• _Given information_
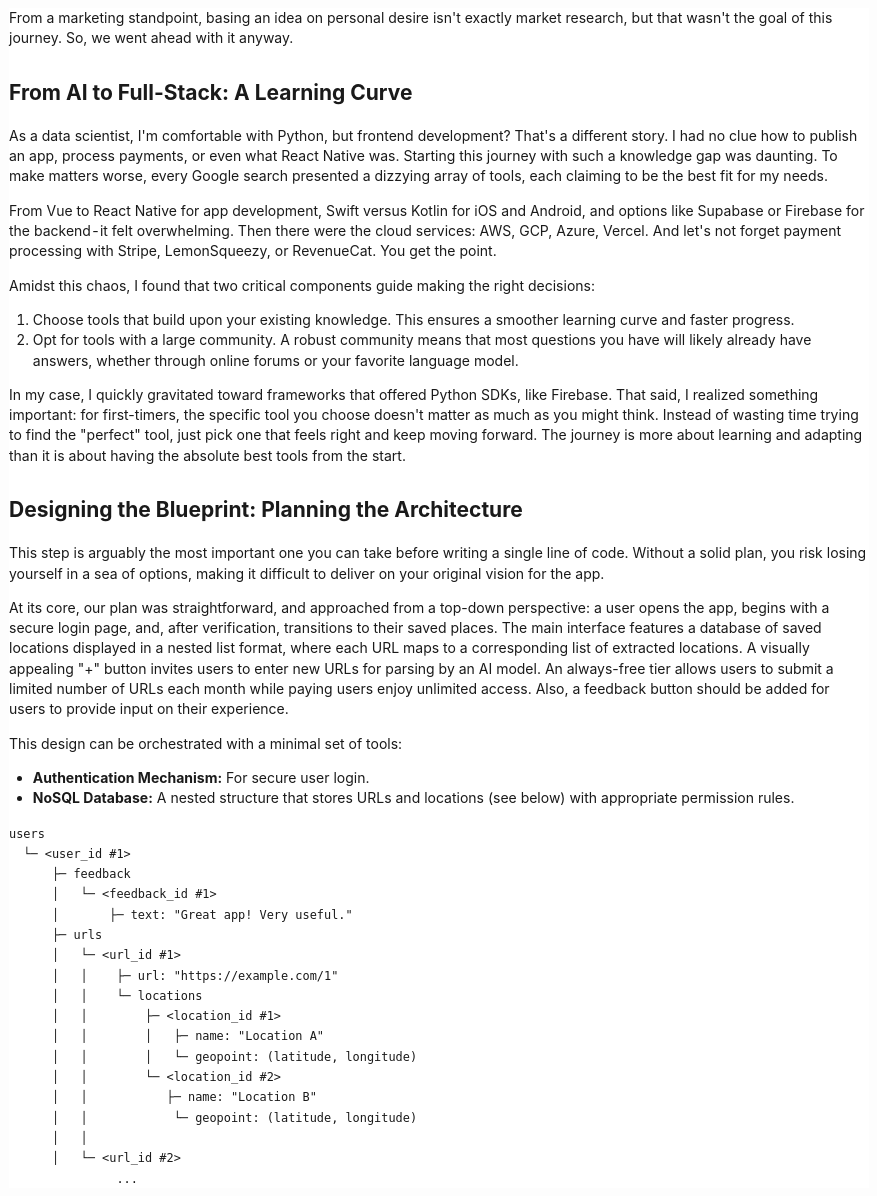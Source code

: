 From a marketing standpoint, basing an idea on personal desire isn't exactly market research, but that wasn't the goal of this journey. So, we went ahead with it anyway.

## From AI to Full-Stack: A Learning Curve

As a data scientist, I'm comfortable with Python, but frontend development? That's a different story. I had no clue how to publish an app, process payments, or even what React Native was. Starting this journey with such a knowledge gap was daunting. To make matters worse, every Google search presented a dizzying array of tools, each claiming to be the best fit for my needs.

From Vue to React Native for app development, Swift versus Kotlin for iOS and Android, and options like Supabase or Firebase for the backend - it felt overwhelming. Then there were the cloud services: AWS, GCP, Azure, Vercel. And let's not forget payment processing with Stripe, LemonSqueezy, or RevenueCat. You get the point.

Amidst this chaos, I found that two critical components guide making the right decisions:

1.  Choose tools that build upon your existing knowledge. This ensures a smoother learning curve and faster progress.
2.  Opt for tools with a large community. A robust community means that most questions you have will likely already have answers, whether through online forums or your favorite language model.

In my case, I quickly gravitated toward frameworks that offered Python SDKs, like Firebase. That said, I realized something important: for first-timers, the specific tool you choose doesn't matter as much as you might think. Instead of wasting time trying to find the "perfect" tool, just pick one that feels right and keep moving forward. The journey is more about learning and adapting than it is about having the absolute best tools from the start.

## Designing the Blueprint: Planning the Architecture

This step is arguably the most important one you can take before writing a single line of code. Without a solid plan, you risk losing yourself in a sea of options, making it difficult to deliver on your original vision for the app.

At its core, our plan was straightforward, and approached from a top-down perspective: a user opens the app, begins with a secure login page, and, after verification, transitions to their saved places. The main interface features a database of saved locations displayed in a nested list format, where each URL maps to a corresponding list of extracted locations. A visually appealing "+" button invites users to enter new URLs for parsing by an AI model. An always-free tier allows users to submit a limited number of URLs each month while paying users enjoy unlimited access. Also, a feedback button should be added for users to provide input on their experience.

This design can be orchestrated with a minimal set of tools:

* **Authentication Mechanism:** For secure user login.
* **NoSQL Database:** A nested structure that stores URLs and locations (see below) with appropriate permission rules.
  
```
users
  └─ <user_id #1>
      ├─ feedback
      │   └─ <feedback_id #1>
      │       ├─ text: "Great app! Very useful."
      ├─ urls
      │   └─ <url_id #1>
      │   │    ├─ url: "https://example.com/1"
      │   │    └─ locations
      │   │        ├─ <location_id #1>
      │   │        │   ├─ name: "Location A"
      │   │        │   └─ geopoint: (latitude, longitude)
      │   │        └─ <location_id #2>
      │   │           ├─ name: "Location B"
      │   │            └─ geopoint: (latitude, longitude)
      │   │
      │   └─ <url_id #2>
               ...
```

• _Task to complete_
Filter the listing above so that only lines holding the word "users" remain, and report those lines.

• _The answer_
At its core, our plan was straightforward, and approached from a top-down perspective: a user opens the app, begins with a secure login page, and, after verification, transitions to their saved places. The main interface features a database of saved locations displayed in a nested list format, where each URL maps to a corresponding list of extracted locations. A visually appealing "+" button invites users to enter new URLs for parsing by an AI model. An always-free tier allows users to submit a limited number of URLs each month while paying users enjoy unlimited access. Also, a feedback button should be added for users to provide input on their experience.
users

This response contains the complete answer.